**Provided material**
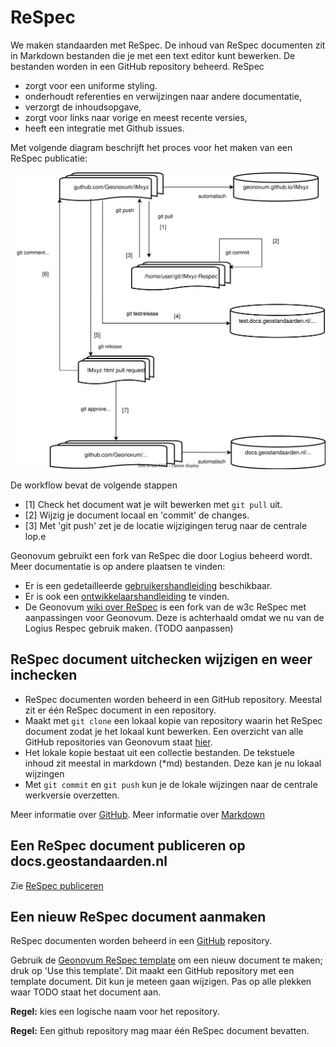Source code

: # ReSpec

We maken standaarden met ReSpec. De inhoud van ReSpec documenten zit in Markdown bestanden die je met een text editor kunt bewerken. De bestanden worden in een GitHub repository beheerd. ReSpec

- zorgt voor een uniforme styling.
- onderhoudt referenties en verwijzingen naar andere documentatie, 
- verzorgt de inhoudsopgave,
- zorgt voor links naar vorige en meest recente versies, 
- heeft een integratie met Github issues.

Met volgende diagram beschrijft het proces voor het maken van een
ReSpec publicatie:

![publicatie infrastructuur](media/WorkflowReSpecGit.drawio.svg)

De workflow bevat de volgende stappen

- [1] Check het document wat je wilt bewerken met `git pull` uit.
- [2] Wijzig je document locaal en 'commit' de changes.
- [3] Met 'git push' zet je de locatie wijzigingen terug naar de centrale lop.e

Geonovum gebruikt een fork van ReSpec die door Logius beheerd wordt. Meer
documentatie is op andere plaatsen te vinden:

- Er is een gedetailleerde
  [gebruikershandleiding](https://github.com/w3c/respec/wiki/ReSpec-Editor's-Guide)
  beschikbaar.
- Er is ook een
  [ontwikkelaarshandleiding](https://github.com/w3c/respec/wiki/Developers-Guide)
  te vinden.
- De Geonovum [wiki over ReSpec](https://github.com/Geonovum/respec/wiki) is
  een fork van de w3c ReSpec met aanpassingen voor Geonovum. Deze is
  achterhaald omdat we nu van de Logius Respec gebruik maken. (TODO aanpassen)

## ReSpec document uitchecken wijzigen en weer inchecken

- ReSpec documenten worden beheerd in een GitHub repository. Meestal zit er één ReSpec document in een repository.
- Maakt met `git clone` een lokaal kopie van repository waarin het ReSpec document zodat je het lokaal kunt bewerken. Een overzicht van alle GitHub repositories van Geonovum staat [hier](https://github.com/Geonovum/repositories).
- Het lokale kopie bestaat uit een collectie bestanden. De tekstuele inhoud zit meestal in markdown (*md) bestanden. Deze kan je nu lokaal wijzingen
- Met `git commit` en `git push` kun je de lokale wijzingen naar de centrale werkversie overzetten.

Meer informatie over [GitHub](../GitHub/index.md).
Meer informatie over [Markdown](../Markdown/index.md)

## Een ReSpec document publiceren op docs.geostandaarden.nl

Zie [ReSpec publiceren](ReSpec-publiceren.md)

## Een nieuw ReSpec document aanmaken

ReSpec documenten worden beheerd in een [GitHub](../GitHub/index.md) repository.

Gebruik de [Geonovum ReSpec template](https://github.com/Geonovum/NL-ReSpec-template) om een nieuw document te maken; druk op 'Use this template'. Dit maakt een GitHub repository met een template document. Dit kun je meteen gaan wijzigen. Pas op alle plekken waar TODO staat het document aan.

**Regel:** kies een logische naam voor het repository.

**Regel:** Een github repository mag maar één ReSpec document bevatten.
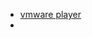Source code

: 
- [vmware player](https://softwareupdate.vmware.com/cds/vmw-desktop/player/17.6.2/24409262/windows/core/)
-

**Your goal**
Select every line above that contains the word "Geonovum", and copy it.

**Your response**
Geonovum gebruikt een fork van ReSpec die door Logius beheerd wordt. Meer
- De Geonovum [wiki over ReSpec](https://github.com/Geonovum/respec/wiki) is
  een fork van de w3c ReSpec met aanpassingen voor Geonovum. Deze is
- Maakt met `git clone` een lokaal kopie van repository waarin het ReSpec document zodat je het lokaal kunt bewerken. Een overzicht van alle GitHub repositories van Geonovum staat [hier](https://github.com/Geonovum/repositories).
Gebruik de [Geonovum ReSpec template](https://github.com/Geonovum/NL-ReSpec-template) om een nieuw document te maken; druk op 'Use this template'. Dit maakt een GitHub repository met een template document. Dit kun je meteen gaan wijzigen. Pas op alle plekken waar TODO staat het document aan.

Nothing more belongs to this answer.